Don't I know you?
I rushed Topaz to the emergency department yesterday with a 3/4 inch gash in his forehead that cut to the bone. Boys being boys, he had fallen from the back of the sofa. Before you pass judgment, if I had my way he would not have been up there.
Anyhow thankfully my father was staying and drove us to hospital as I realised once there that I was the one suffering from shock. I couldn't even sign my name to the accident form!
Topaz was entirely un-phased by the ordeal. Oh, and did I say he was naked? Being that we had 36 degrees c and are in the middle of toilet training, he was running around unfettered and fancy free. I had my mind about me to grab a change of clothes that was on the end of the table and a nappy. So with blood all over my white top and a naked baby they took enough notice to have him assessed but it was still ages until a nurse saw him for treatment. Topaz found himself something to do in the play area until we were seen again. A total of 1.75 hours from start to finish and that only because I was keen to avoid stitches and an anesthetic and the ED was quite busy (and they could otherwise discharge us fast). So Topaz was glued back together! Thats right, a tube of sterile super glue to fuse both sides of the wound together. And no tetanus as it was an inside accident. Phew, as I really could not bring myself to hold my little man to have such a potentially harmful poison. (For more information see the World Health Organisation website.)
Oh, and the whole post of this post was to describe an incident that happened almost to the end of our admission. A woman had been looking over to me in a friendly way and then wanted to know where she knew me from. Well her face was a welcoming type and pleasing to look at but I didn't know where I may have known her from. She was from a town that I had not spent much time in and prior to that the town I grew up in. So I went down my brief list of current group memberships, where I was raised and where I had worked but there was no instant - "oh, yes thats right" and we didn't even exchange names.
It wasn't until later that I realised she was the calibre of reader that would buy a copy of the magazine that our family featured in for the PCOSMIC trial article earlier in the year. So just perhaps she 'knew' me because I was famous?!!!! Oh well it was an exciting thought for the moment but does raise the question of how I represent myself.
Celebrities, politicians, pastors and other famous people deal with this all the time, and not just a single incident like this. Thought it all starts somewhere doesn't it?
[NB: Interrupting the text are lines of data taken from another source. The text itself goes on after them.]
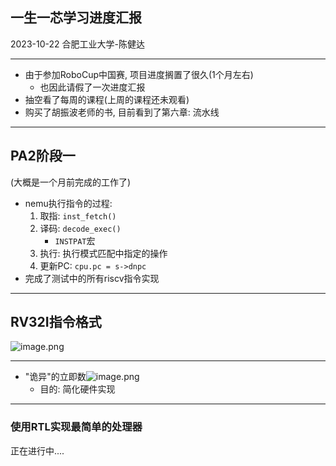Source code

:## 一生一芯学习进度汇报
2023-10-22
合肥工业大学-陈健达

---
- 由于参加RoboCup中国赛, 项目进度搁置了很久(1个月左右)
	- 也因此请假了一次进度汇报
- 抽空看了每周的课程(上周的课程还未观看)
- 购买了胡振波老师的书, 目前看到了第六章: 流水线

---
## PA2阶段一
(大概是一个月前完成的工作了)
- nemu执行指令的过程:
	1. 取指: `inst_fetch()`
	2. 译码: `decode_exec()`
		- `INSTPAT`宏
	3. 执行: 执行模式匹配中指定的操作
	4. 更新PC: `cpu.pc = s->dnpc`
- 完成了测试中的所有riscv指令实现

---
## RV32I指令格式
![image.png](https://jiunian-pic-1310185536.cos.ap-nanjing.myqcloud.com/picgo%2F20231022161755.png)

---
- "诡异"的立即数![image.png](https://jiunian-pic-1310185536.cos.ap-nanjing.myqcloud.com/picgo%2F20231022161817.png)
	- 目的: 简化硬件实现

---
### 使用RTL实现最简单的处理器
正在进行中....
Its as if you are expected to live 'up' to the image and presentation in a 2-dimensional world rather than it being a snapshot into your multi-dimensional real life. In the former you are shown as perfect - as a form of vicarious escapism to the reader/viewer. In the later, you have your bad days when your temper is frayed and your hair looks like rats have moved in.
Do the expectations of the 2-dimensional mould people more than we realise? Where does the affect stop? Does your whole life become a 'reality show' rather than a reality?

Move over Adonis!
This afternoon neither Jade nor Topaz had a sleep! They sky-larked as usual, talked, threw toys etc.
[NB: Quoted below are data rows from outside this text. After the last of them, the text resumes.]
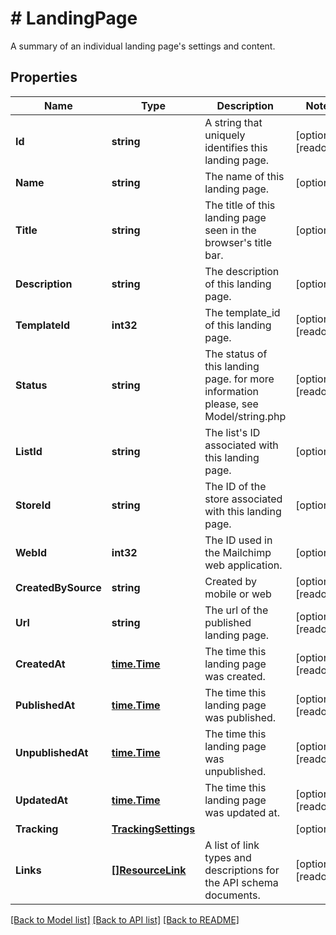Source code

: # # LandingPage
A summary of an individual landing page&#39;s settings and content.

## Properties 


Name | Type | Description | Notes
------------ | ------------- | ------------- | -------------
**Id**| **string** | A string that uniquely identifies this landing page.  | [optional] [readonly]
**Name**| **string** | The name of this landing page.  | [optional]
**Title**| **string** | The title of this landing page seen in the browser&#39;s title bar.  | [optional]
**Description**| **string** | The description of this landing page.  | [optional]
**TemplateId**| **int32** | The template_id of this landing page.  | [optional] [readonly]
**Status**| **string** | The status of this landing page. for more information please, see Model/string.php  | [optional] [readonly]
**ListId**| **string** | The list&#39;s ID associated with this landing page.  | [optional]
**StoreId**| **string** | The ID of the store associated with this landing page.  | [optional]
**WebId**| **int32** | The ID used in the Mailchimp web application.  | [optional]
**CreatedBySource**| **string** | Created by mobile or web  | [optional] [readonly]
**Url**| **string** | The url of the published landing page.  | [optional] [readonly]
**CreatedAt**| [**time.Time**](time.Time.md) | The time this landing page was created.  | [optional] [readonly]
**PublishedAt**| [**time.Time**](time.Time.md) | The time this landing page was published.  | [optional] [readonly]
**UnpublishedAt**| [**time.Time**](time.Time.md) | The time this landing page was unpublished.  | [optional] [readonly]
**UpdatedAt**| [**time.Time**](time.Time.md) | The time this landing page was updated at.  | [optional] [readonly]
**Tracking**| [**TrackingSettings**](TrackingSettings.md) |   | [optional]
**Links**| [**[]ResourceLink**](ResourceLink.md) | A list of link types and descriptions for the API schema documents.  | [optional] [readonly]


[[Back to Model list]](../../README.md#models) [[Back to API list]](../../README.md#endpoints) [[Back to README]](../../README.md)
Then there was a distressing deep announcement of discomfort which sent me to discover one boy in a precarious position.
Both had taken their trousers off and thrown them overboard. And Jade was face down bottom up, or should I say bottom out the side of the bars of his cot, with his nappies off.
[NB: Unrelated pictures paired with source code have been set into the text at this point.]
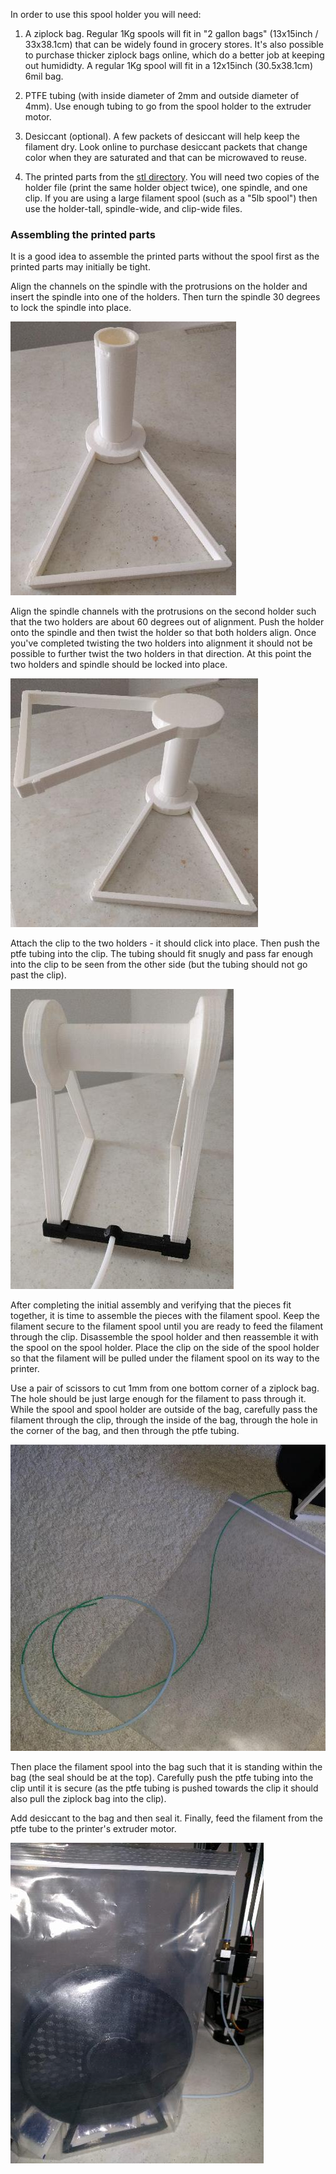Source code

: In order to use this spool holder you will need:

1. A ziplock bag. Regular 1Kg spools will fit in "2 gallon bags"
   (13x15inch / 33x38.1cm) that can be widely found in grocery stores.
   It's also possible to purchase thicker ziplock bags online, which
   do a better job at keeping out humididty. A regular 1Kg spool will
   fit in a 12x15inch (30.5x38.1cm) 6mil bag.

2. PTFE tubing (with inside diameter of 2mm and outside diameter of
   4mm). Use enough tubing to go from the spool holder to the extruder
   motor.

3. Desiccant (optional). A few packets of desiccant will help keep the
   filament dry. Look online to purchase desiccant packets that change
   color when they are saturated and that can be microwaved to reuse.

4. The printed parts from the [stl directory](../stl/). You will need
   two copies of the holder file (print the same holder object twice),
   one spindle, and one clip. If you are using a large filament spool
   (such as a "5lb spool") then use the holder-tall, spindle-wide, and
   clip-wide files.

### Assembling the printed parts

It is a good idea to assemble the printed parts without the spool
first as the printed parts may initially be tight.

Align the channels on the spindle with the protrusions on the holder
and insert the spindle into one of the holders. Then turn the spindle
30 degrees to lock the spindle into place.

![spindle](img/spindle.jpg)

Align the spindle channels with the protrusions on the second holder
such that the two holders are about 60 degrees out of alignment. Push
the holder onto the spindle and then twist the holder so that both
holders align. Once you've completed twisting the two holders into
alignment it should not be possible to further twist the two holders
in that direction. At this point the two holders and spindle should be
locked into place.

![align-60](img/align-60.jpg)

Attach the clip to the two holders - it should click into place. Then
push the ptfe tubing into the clip. The tubing should fit snugly and
pass far enough into the clip to be seen from the other side (but the
tubing should not go past the clip).

![assembled](img/assembled.jpg)

After completing the initial assembly and verifying that the pieces
fit together, it is time to assemble the pieces with the filament
spool. Keep the filament secure to the filament spool until you are
ready to feed the filament through the clip. Disassemble the spool
holder and then reassemble it with the spool on the spool holder.
Place the clip on the side of the spool holder so that the filament
will be pulled under the filament spool on its way to the printer.

Use a pair of scissors to cut 1mm from one bottom corner of a ziplock
bag. The hole should be just large enough for the filament to pass
through it. While the spool and spool holder are outside of the bag,
carefully pass the filament through the clip, through the inside of
the bag, through the hole in the corner of the bag, and then through
the ptfe tubing.

![assembled](img/thread.jpg)

Then place the filament spool into the bag such that it is standing
within the bag (the seal should be at the top). Carefully push the
ptfe tubing into the clip until it is secure (as the ptfe tubing is
pushed towards the clip it should also pull the ziplock bag into the
clip).

Add desiccant to the bag and then seal it. Finally, feed the filament
from the ptfe tube to the printer's extruder motor.

![filament-in-bag](img/filament-in-bag.jpg)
He had become wedged there as his cheeks closed in around the dowel and his upper thighs being of the well-sculpted variety would not let him project himself forward to free himself.
Once re-diapered and set back in his cot I left the curtain and door open pending the eventual 'getting up' moments later.
Now the tikes are outside in their nappies and sweat tops, prancing through puddles of mud. Topaz tried to drown a computer mouse in one too - it is now drip drying in the shower.

We're in Print!
At the very beginning of the year we were contacted about doing an article about the drug trial that I had participated in prior to conceiving the boys.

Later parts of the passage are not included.